Exercise requirements: Word for word, transcribe the data below from the line with "和 const 定义的变量不会出现变量提升，var定义的变量会出现变量提升。" to the line with "变量提升：变量提升是指在变量声明之前就可以使用，值为undefined。", keeping both of those lines.

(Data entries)
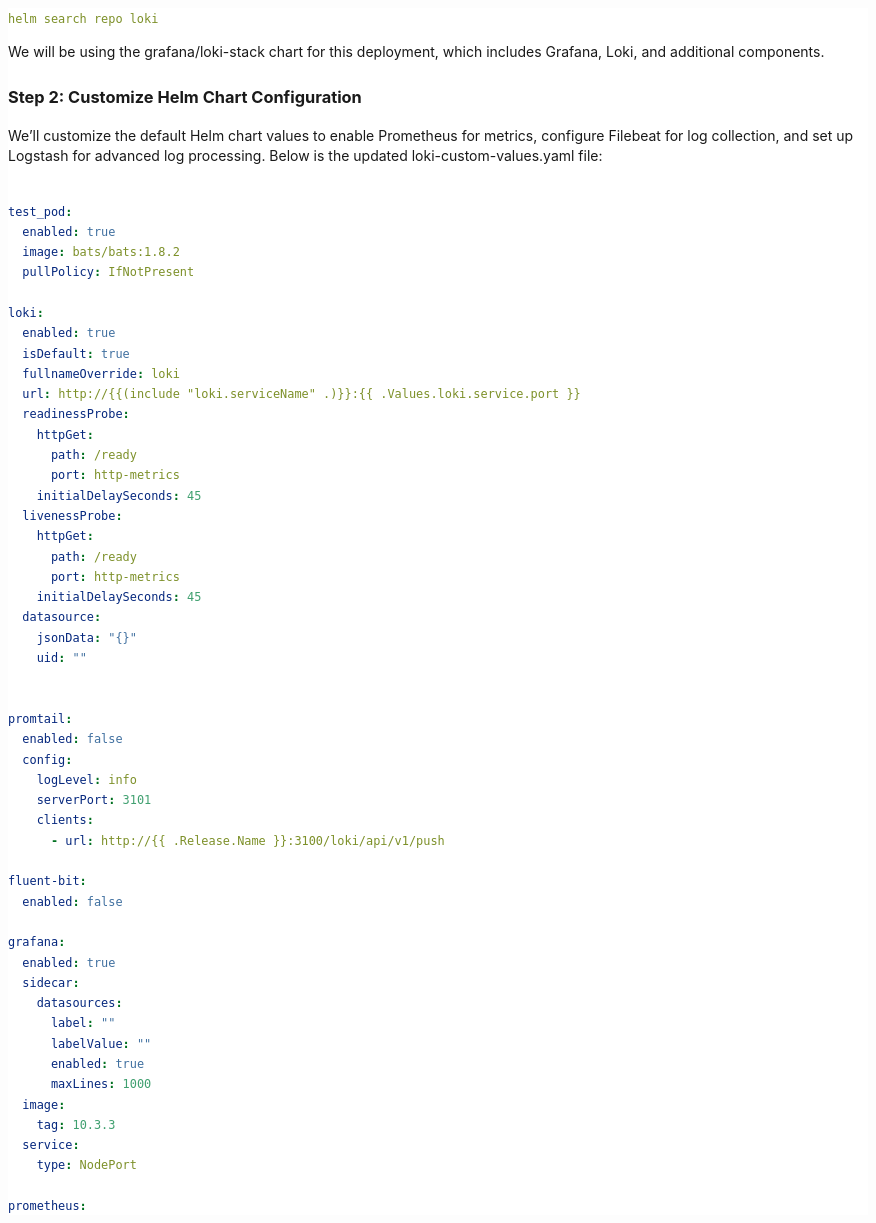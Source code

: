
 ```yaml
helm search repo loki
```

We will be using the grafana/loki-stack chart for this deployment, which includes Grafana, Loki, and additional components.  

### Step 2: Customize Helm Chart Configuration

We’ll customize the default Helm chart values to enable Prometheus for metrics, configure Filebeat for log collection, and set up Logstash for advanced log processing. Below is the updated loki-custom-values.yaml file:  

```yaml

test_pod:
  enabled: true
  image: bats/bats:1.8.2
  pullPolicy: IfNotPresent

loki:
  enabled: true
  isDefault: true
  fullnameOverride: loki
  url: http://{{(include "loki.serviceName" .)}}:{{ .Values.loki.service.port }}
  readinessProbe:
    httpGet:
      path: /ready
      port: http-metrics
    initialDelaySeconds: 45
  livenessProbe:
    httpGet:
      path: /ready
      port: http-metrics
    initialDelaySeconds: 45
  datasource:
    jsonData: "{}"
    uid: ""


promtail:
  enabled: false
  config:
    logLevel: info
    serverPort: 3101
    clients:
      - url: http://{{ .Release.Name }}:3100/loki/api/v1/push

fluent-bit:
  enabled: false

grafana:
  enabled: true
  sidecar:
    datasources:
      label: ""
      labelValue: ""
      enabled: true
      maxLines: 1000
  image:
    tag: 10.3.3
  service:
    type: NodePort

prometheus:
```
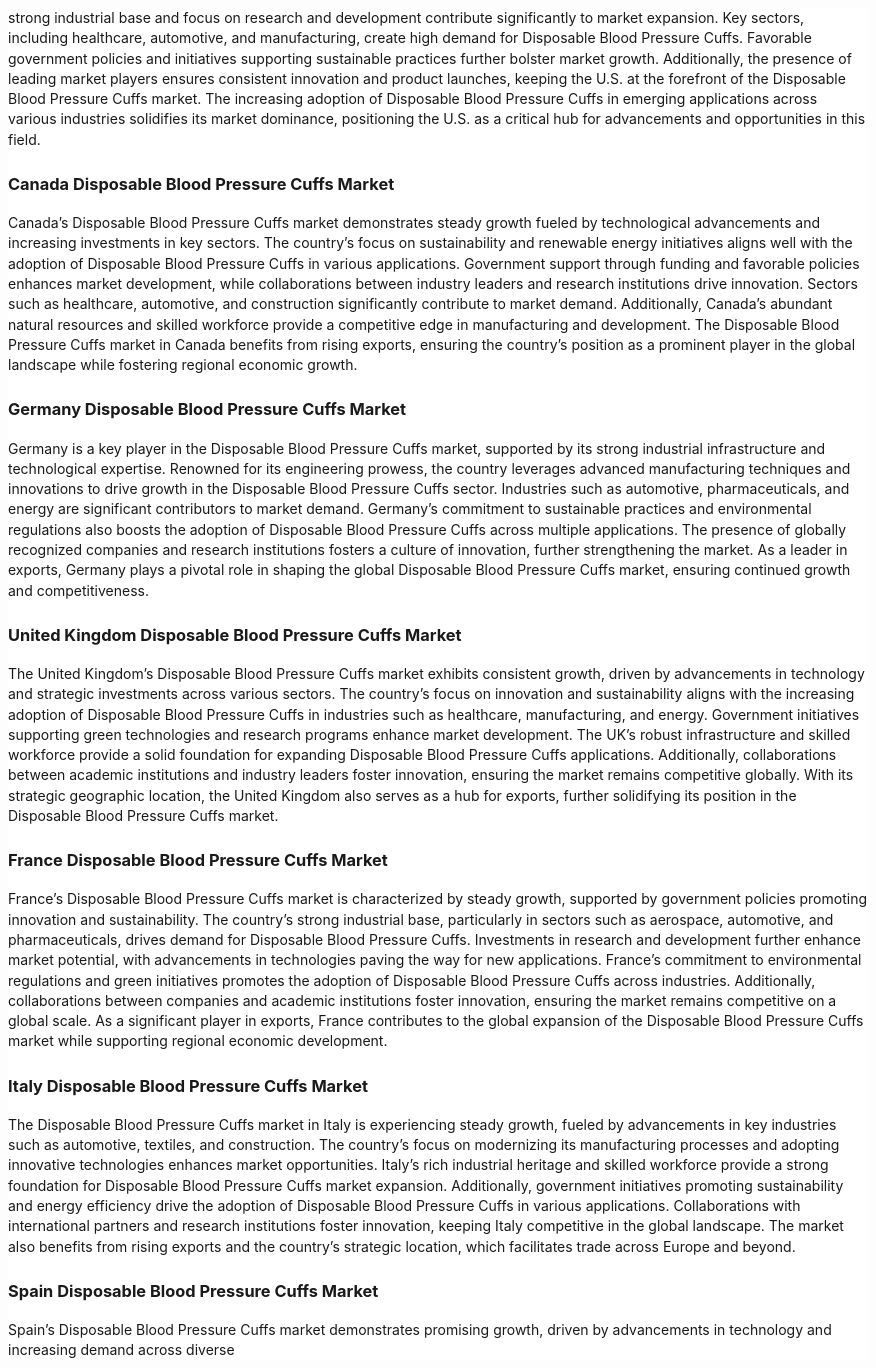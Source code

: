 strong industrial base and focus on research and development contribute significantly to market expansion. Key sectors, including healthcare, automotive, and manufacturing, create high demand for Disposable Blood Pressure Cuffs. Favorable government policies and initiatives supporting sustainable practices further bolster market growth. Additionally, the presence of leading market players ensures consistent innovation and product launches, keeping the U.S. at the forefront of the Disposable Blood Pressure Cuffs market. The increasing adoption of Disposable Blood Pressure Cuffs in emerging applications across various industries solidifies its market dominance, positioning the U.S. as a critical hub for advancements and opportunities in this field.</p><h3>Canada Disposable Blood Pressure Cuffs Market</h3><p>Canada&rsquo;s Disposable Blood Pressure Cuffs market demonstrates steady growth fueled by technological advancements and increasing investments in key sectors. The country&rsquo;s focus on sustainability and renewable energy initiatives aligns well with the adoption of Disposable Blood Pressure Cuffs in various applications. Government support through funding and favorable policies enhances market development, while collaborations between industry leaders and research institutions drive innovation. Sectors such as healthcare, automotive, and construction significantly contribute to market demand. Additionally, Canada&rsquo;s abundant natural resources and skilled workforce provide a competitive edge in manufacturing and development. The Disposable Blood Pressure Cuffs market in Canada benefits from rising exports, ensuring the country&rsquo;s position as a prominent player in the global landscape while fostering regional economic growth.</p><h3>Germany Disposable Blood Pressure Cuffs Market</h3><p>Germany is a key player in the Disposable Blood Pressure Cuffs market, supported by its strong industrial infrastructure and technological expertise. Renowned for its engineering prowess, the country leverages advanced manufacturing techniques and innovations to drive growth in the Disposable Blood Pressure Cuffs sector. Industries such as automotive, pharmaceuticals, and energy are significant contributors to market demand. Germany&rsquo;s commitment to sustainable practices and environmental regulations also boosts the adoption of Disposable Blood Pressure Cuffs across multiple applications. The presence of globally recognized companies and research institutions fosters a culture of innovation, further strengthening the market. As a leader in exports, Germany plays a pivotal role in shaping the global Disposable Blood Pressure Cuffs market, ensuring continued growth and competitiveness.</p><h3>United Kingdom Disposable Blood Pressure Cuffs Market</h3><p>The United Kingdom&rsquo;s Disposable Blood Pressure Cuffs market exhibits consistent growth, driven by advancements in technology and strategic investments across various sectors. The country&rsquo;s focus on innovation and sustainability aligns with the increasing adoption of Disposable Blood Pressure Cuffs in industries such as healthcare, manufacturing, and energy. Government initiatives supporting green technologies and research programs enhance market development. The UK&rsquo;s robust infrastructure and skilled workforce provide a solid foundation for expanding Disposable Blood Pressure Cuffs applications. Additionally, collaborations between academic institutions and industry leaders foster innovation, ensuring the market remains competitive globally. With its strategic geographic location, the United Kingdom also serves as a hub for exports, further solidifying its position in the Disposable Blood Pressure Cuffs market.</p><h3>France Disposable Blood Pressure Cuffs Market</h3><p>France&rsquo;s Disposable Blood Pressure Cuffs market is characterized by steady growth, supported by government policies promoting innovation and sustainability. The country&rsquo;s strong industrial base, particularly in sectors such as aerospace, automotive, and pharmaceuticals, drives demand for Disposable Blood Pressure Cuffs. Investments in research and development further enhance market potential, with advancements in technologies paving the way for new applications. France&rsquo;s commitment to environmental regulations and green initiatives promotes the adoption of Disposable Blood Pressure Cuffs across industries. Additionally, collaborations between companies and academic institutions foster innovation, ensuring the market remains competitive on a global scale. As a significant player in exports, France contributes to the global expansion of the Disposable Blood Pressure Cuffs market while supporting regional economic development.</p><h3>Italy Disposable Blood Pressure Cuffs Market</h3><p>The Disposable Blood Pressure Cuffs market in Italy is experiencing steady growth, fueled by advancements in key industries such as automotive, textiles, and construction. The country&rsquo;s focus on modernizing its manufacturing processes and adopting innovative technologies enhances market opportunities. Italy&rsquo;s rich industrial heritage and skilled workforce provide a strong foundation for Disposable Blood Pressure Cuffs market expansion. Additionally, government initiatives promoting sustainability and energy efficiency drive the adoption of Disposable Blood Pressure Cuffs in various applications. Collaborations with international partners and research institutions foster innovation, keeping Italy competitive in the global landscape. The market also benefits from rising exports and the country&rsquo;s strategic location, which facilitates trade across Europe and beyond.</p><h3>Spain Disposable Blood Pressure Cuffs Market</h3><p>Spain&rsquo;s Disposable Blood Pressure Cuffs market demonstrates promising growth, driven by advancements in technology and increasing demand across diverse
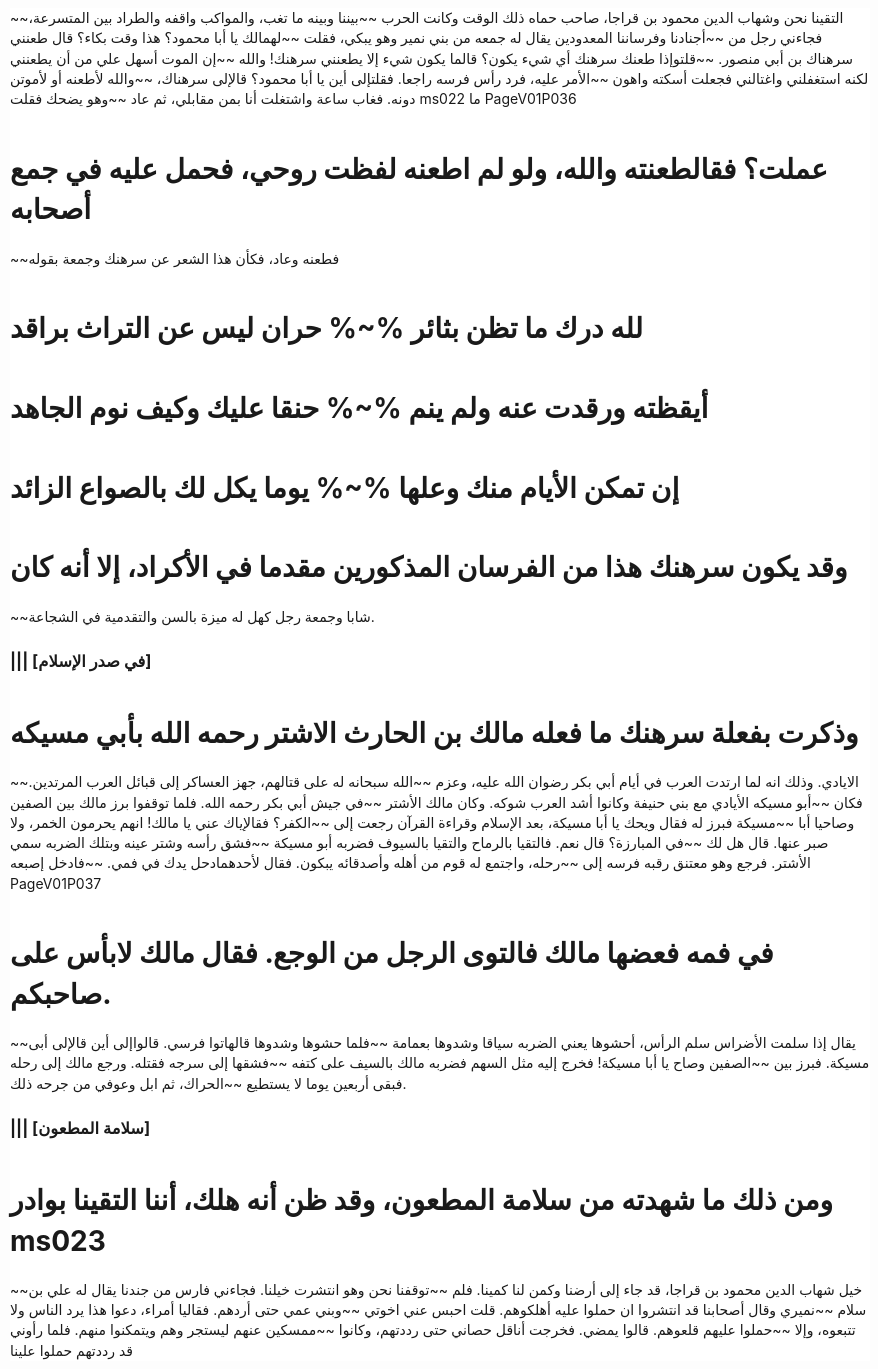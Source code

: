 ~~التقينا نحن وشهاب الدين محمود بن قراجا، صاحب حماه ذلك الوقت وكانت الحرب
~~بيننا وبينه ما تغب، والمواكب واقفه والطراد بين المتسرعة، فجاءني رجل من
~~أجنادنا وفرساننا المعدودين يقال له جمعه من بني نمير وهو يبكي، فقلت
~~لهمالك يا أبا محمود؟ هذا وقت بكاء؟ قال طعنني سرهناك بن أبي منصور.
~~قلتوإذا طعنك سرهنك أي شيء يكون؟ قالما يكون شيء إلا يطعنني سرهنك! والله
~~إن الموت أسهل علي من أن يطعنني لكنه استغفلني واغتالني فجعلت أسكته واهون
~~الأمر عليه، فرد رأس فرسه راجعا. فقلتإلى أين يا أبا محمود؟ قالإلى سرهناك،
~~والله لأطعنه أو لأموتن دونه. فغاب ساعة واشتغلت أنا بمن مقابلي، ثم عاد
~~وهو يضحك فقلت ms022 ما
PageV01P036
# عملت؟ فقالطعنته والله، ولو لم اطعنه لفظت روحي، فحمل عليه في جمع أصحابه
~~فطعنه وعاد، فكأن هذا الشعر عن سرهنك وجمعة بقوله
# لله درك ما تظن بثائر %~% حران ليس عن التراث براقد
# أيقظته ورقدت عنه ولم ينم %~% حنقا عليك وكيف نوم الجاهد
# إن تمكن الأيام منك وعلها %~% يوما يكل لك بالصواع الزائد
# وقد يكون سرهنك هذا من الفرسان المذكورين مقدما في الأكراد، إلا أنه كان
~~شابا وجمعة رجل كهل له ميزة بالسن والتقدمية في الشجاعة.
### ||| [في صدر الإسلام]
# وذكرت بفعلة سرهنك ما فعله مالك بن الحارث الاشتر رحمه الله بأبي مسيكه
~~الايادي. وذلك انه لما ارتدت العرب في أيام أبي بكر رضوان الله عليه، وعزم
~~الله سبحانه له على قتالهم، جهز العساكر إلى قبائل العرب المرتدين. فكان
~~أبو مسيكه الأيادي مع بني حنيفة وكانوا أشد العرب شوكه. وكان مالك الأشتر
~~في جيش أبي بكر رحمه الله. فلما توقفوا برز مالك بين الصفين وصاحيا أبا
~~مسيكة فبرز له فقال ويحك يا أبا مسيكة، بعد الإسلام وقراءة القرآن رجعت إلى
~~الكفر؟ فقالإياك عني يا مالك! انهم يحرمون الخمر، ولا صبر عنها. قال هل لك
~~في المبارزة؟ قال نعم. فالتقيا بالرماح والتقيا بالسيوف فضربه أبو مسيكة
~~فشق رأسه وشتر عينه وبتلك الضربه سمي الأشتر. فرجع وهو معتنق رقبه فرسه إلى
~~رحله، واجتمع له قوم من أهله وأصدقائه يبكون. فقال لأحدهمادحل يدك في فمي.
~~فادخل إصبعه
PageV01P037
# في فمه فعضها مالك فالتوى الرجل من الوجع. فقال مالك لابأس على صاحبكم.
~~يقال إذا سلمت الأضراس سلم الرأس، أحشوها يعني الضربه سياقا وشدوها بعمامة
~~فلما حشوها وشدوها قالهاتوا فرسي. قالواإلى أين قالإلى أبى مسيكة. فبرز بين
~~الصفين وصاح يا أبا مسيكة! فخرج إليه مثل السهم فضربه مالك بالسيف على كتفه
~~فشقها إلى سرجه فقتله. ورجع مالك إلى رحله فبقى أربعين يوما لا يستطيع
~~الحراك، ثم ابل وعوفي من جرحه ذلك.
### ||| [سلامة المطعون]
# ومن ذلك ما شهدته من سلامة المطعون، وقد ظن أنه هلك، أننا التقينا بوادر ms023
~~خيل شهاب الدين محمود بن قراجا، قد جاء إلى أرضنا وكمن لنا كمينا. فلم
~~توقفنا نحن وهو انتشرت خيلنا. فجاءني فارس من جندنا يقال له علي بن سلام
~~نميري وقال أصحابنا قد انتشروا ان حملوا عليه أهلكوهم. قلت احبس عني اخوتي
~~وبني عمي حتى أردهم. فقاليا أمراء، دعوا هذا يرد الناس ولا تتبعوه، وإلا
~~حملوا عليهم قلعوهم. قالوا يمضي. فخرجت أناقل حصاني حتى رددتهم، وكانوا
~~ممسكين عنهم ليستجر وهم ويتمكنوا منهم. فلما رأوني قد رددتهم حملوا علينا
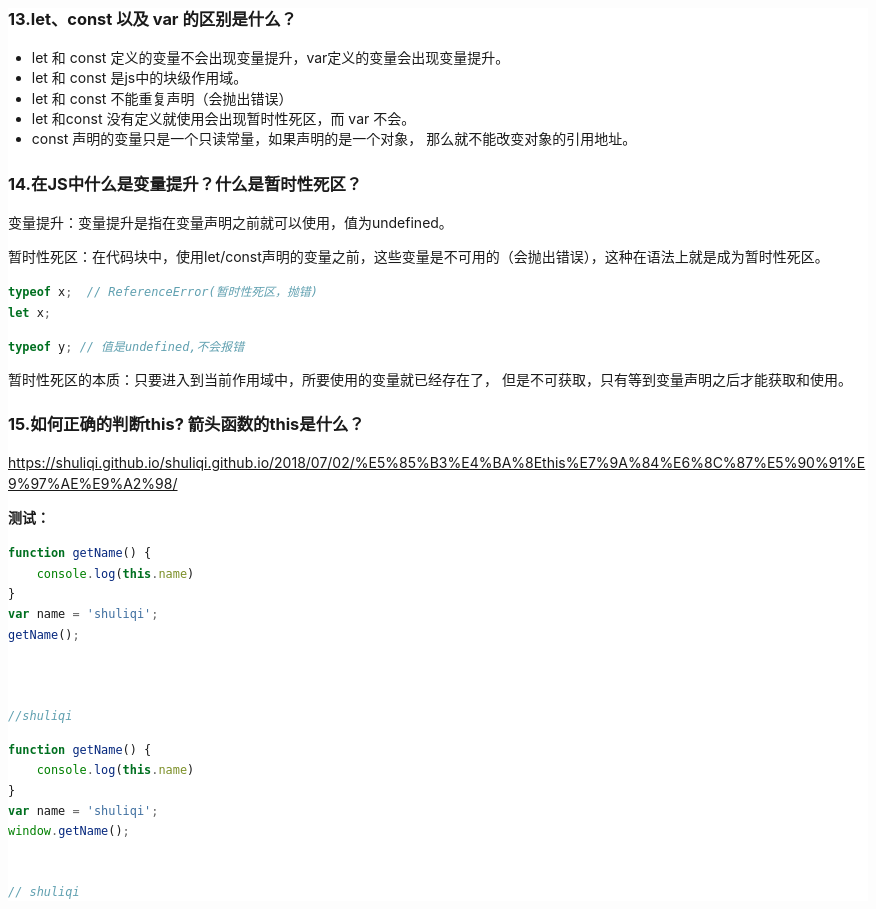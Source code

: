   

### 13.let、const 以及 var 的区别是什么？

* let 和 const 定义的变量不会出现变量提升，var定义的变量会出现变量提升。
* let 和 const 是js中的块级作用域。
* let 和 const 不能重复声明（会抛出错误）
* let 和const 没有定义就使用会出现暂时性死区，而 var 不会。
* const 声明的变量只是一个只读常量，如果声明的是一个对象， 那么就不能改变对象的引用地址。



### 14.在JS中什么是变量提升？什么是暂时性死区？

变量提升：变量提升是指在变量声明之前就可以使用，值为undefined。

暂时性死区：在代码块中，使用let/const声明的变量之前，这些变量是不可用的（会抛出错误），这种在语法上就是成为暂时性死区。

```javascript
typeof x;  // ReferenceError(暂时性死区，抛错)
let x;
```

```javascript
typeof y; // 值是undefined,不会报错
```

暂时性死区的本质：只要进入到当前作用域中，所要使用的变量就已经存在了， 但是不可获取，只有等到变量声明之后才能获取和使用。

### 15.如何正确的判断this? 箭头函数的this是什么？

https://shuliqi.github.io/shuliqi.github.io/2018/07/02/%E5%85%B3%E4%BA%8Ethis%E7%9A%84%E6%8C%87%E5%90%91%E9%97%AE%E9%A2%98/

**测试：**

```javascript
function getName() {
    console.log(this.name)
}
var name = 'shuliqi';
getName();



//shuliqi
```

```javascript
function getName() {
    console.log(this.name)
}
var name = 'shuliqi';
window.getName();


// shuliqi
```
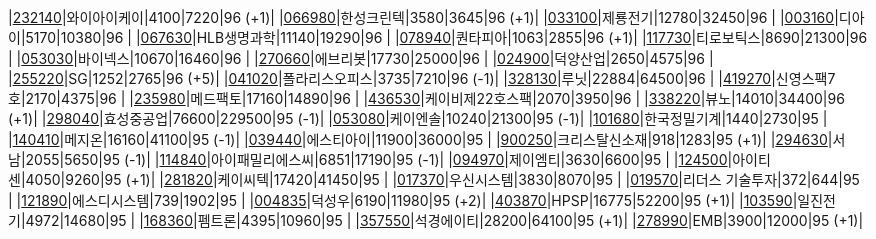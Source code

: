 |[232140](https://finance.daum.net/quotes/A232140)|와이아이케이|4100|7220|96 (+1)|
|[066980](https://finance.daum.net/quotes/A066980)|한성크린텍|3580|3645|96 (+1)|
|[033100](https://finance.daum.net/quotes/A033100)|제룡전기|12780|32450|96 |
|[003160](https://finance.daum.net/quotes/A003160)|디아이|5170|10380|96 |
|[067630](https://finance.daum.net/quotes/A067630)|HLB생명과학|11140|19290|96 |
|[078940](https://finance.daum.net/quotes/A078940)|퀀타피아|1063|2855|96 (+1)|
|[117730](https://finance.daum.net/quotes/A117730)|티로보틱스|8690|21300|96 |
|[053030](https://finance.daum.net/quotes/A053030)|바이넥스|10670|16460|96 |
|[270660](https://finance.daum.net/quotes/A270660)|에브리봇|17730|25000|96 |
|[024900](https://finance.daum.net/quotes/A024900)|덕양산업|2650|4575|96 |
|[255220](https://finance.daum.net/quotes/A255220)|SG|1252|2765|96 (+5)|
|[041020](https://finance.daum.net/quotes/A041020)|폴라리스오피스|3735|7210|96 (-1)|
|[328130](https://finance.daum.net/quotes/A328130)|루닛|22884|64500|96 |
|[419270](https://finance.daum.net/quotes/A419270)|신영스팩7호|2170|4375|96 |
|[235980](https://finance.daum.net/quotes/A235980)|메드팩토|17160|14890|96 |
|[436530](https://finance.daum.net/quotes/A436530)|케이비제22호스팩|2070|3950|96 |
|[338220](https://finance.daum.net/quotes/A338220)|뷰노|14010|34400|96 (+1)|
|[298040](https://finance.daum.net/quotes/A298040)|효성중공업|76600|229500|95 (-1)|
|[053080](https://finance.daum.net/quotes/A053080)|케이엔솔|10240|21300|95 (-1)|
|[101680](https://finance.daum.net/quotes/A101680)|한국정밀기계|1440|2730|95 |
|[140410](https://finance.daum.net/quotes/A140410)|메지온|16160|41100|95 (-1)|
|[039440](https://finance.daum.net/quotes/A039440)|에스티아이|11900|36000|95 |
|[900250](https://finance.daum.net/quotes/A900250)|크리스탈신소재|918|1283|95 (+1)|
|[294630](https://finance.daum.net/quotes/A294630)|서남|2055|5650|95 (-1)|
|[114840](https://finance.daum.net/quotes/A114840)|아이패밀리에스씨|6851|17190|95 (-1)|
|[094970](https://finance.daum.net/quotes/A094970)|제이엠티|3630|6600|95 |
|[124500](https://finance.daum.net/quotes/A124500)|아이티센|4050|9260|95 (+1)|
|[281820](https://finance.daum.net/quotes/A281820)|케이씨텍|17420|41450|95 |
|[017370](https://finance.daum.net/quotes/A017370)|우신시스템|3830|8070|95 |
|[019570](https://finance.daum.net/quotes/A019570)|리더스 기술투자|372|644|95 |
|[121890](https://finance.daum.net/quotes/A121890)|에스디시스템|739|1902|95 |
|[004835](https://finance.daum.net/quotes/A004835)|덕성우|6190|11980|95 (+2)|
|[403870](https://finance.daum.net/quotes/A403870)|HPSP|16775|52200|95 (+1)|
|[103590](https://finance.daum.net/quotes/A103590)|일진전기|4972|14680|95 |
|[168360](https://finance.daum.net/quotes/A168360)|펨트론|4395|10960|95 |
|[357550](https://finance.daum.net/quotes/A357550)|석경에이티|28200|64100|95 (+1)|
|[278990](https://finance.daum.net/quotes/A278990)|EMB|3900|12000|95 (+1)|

Answer space:
* let 和 const 定义的变量不会出现变量提升，var定义的变量会出现变量提升。
* let 和 const 是js中的块级作用域。
* let 和 const 不能重复声明（会抛出错误）
* let 和const 没有定义就使用会出现暂时性死区，而 var 不会。
* const 声明的变量只是一个只读常量，如果声明的是一个对象， 那么就不能改变对象的引用地址。



### 14.在JS中什么是变量提升？什么是暂时性死区？

变量提升：变量提升是指在变量声明之前就可以使用，值为undefined。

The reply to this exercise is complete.